A day could be coming where at least some of your electricity could be generated by something you’d find on a salad.

Researchers attached energy-producing bacteria to the cap of a mushroom, shone light on it and found it generated a small amount of electricity when it was collected by a 3D-printed nanotech scaffold.

The study’s co-author Sudeep Joshi said his team came up with the idea while they were eating lunch at a Chinese restaurant.

“We ordered mushrooms and were having a discussion … and then we came to our lab, started the experiments and the story follows,” he told CTV News Channel Friday.

The bacteria they used is called cyanobacteria, which produces energy from light like plants. It’s known to bioengineers for its ability to generate small jolts of electricity.

The problem is keeping it alive in artificial environments -- but having it attached to a mushroom helps it survive for a longer period of time.

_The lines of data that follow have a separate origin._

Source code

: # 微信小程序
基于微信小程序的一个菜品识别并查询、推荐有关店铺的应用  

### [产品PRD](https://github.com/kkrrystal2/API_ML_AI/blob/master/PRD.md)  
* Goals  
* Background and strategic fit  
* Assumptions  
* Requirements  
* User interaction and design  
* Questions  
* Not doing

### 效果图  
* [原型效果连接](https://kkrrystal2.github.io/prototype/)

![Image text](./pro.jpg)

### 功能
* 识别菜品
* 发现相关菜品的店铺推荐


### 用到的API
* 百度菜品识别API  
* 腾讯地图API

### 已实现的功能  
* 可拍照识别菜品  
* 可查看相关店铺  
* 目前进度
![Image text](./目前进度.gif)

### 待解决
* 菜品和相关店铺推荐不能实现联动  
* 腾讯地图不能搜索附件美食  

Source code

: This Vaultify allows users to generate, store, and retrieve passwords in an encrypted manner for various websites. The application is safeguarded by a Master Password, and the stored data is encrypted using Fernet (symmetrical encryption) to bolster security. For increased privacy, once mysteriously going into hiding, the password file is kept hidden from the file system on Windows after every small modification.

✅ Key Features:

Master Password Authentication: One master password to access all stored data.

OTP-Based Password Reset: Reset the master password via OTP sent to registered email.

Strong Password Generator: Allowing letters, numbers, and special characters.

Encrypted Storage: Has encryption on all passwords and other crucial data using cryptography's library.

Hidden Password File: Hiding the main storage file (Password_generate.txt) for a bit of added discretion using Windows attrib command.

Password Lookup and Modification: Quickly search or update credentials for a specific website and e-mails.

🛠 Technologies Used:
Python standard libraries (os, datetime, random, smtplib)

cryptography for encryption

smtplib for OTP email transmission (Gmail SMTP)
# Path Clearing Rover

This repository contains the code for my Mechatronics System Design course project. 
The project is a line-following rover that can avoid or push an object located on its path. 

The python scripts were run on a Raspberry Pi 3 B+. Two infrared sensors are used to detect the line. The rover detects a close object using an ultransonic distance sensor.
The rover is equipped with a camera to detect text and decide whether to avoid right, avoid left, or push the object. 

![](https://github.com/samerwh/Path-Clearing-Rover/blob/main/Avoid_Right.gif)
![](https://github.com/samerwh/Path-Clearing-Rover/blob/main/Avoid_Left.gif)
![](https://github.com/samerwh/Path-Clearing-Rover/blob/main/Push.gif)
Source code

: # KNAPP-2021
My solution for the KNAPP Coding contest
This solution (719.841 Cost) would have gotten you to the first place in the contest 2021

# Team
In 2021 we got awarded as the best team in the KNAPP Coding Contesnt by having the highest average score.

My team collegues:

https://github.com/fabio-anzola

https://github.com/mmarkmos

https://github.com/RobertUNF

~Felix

“(The) fungus is just there to support the cynobacteria,” Joshi explained, saying how the hybrid system made the whole thing possible. “Cyanobacteria is the key player here for producing a current … (they) are the hero here.”

Scientists shone a light onto the mushroom and the bacteria on top photosynthesized and produced 65 nanoamps. That current then passed through a 3D-printed electronic ink which contained graphene and was, in turn, captured by scientists’ sensors.

The research, published in the journal Nano Letters, on Tuesday, was conducted by scientists at the Stevens Institute of Technology in Hoboken, New Jersey.

Their goal is part of a broader effort to figure out how biological machinery can be tweaked, hijacked and harnessed by humans.

The next step in their research would be figuring out how to get the hybrid’s current to light a small lamp or an LED light.

Joshi said that down the road the cyanobacteria-mushroom hybrid could even be a renewable source of energy.

“We would like to go in that direction. It’s just a start of a such a designer bionic mushroom,” he said, adding that this is one of the first functional mash-ups of nanotechnology, fungus and bacteria.

“If we keep pushing our limits, one day it will be a reality,” Joshi said.